Qui prend soin de nous ?
Si l’on se souvient aussi que Dewey, dans The Public and its Problems, définit le public à partir d’une confrontation à une situation problématique où des personnes éprouvent un trouble déterminé qu’ils perçoivent initialement comme relevant de la vie privée, et où la réponse, jamais donnée d’avance, émerge à travers le jeu des interactions de ceux qui décident de lui donner une expression publique à leur tour – on se rend compte que la télévision hérite de l’enjeu d’éducation morale du cinéma populaire. Les personnages de fiction télévisées peuvent être « lâchés » et ouverts à l’imagination et à l’usage de chacun, « confiés » à nous – comme s’il restait à chacun d’en prendre soin (care) en prenant soin de soi, et d’en accepter parfois le caractère irrémédiablement inconnu quoique familier (c’est le cas des grands héros comme Jack Bauer).

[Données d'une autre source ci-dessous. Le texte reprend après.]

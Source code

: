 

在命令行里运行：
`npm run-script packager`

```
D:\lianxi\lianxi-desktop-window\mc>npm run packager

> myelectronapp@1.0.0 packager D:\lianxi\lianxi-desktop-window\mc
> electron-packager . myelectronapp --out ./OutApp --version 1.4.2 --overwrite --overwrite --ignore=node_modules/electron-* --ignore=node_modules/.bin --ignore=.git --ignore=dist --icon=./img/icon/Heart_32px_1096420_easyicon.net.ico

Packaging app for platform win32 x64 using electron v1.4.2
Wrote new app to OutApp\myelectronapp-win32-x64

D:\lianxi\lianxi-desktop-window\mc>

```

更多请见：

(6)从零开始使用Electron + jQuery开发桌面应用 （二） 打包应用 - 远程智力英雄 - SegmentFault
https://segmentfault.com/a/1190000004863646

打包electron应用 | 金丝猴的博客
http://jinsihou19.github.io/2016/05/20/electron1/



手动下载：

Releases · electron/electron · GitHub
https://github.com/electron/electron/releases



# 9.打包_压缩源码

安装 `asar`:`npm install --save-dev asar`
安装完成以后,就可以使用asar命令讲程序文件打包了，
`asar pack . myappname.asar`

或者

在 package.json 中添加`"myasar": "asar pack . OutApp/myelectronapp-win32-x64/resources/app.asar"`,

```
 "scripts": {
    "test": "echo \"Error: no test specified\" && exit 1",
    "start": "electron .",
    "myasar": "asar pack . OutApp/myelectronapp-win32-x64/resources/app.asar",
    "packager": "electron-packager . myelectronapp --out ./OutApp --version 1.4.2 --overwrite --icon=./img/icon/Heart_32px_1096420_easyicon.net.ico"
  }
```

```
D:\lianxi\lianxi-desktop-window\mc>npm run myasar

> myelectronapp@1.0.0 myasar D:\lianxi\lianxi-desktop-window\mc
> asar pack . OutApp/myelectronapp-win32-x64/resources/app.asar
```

Un téléspectateur qui suit une série depuis le début peut vivre avec ses personnages pendant 5 ou 7 années voire plus. C’est considérable : il y a peu de personnes, dans la réalité, que l’on accompagne aussi longtemps. Et quand arrive un nouveau personnage, notre première réaction sera le rejet, avant d’apprendre à connaître les différentes facettes de son caractère, à entrer dans sa temporalité, à découvrir ce qui est important pour elle, lui. C’est tout ce travail d’attention et de compréhension qui fait de la série une véritable éducation de soi, un apprentissage moral. Non pas au sens d’une leçon de morale, mais d’un progrès à faire sur soi-même.
Les séries doivent alors être analysées comme de véritables interactions sociales : les lecteurs, les auditeurs et les téléspectateurs les reçoivent en faisant usage de compétences de raisonnement pratique et de connaissances ordinaires du monde, ainsi que d’une compétence morale, donnée (ordinaire) mais aussi à éduquer à la fois par l’exercice d’une compétence de spectateur rompu à divers genres, et par la confrontation constante au réel, qu’illustrent par exemple les séries politiques.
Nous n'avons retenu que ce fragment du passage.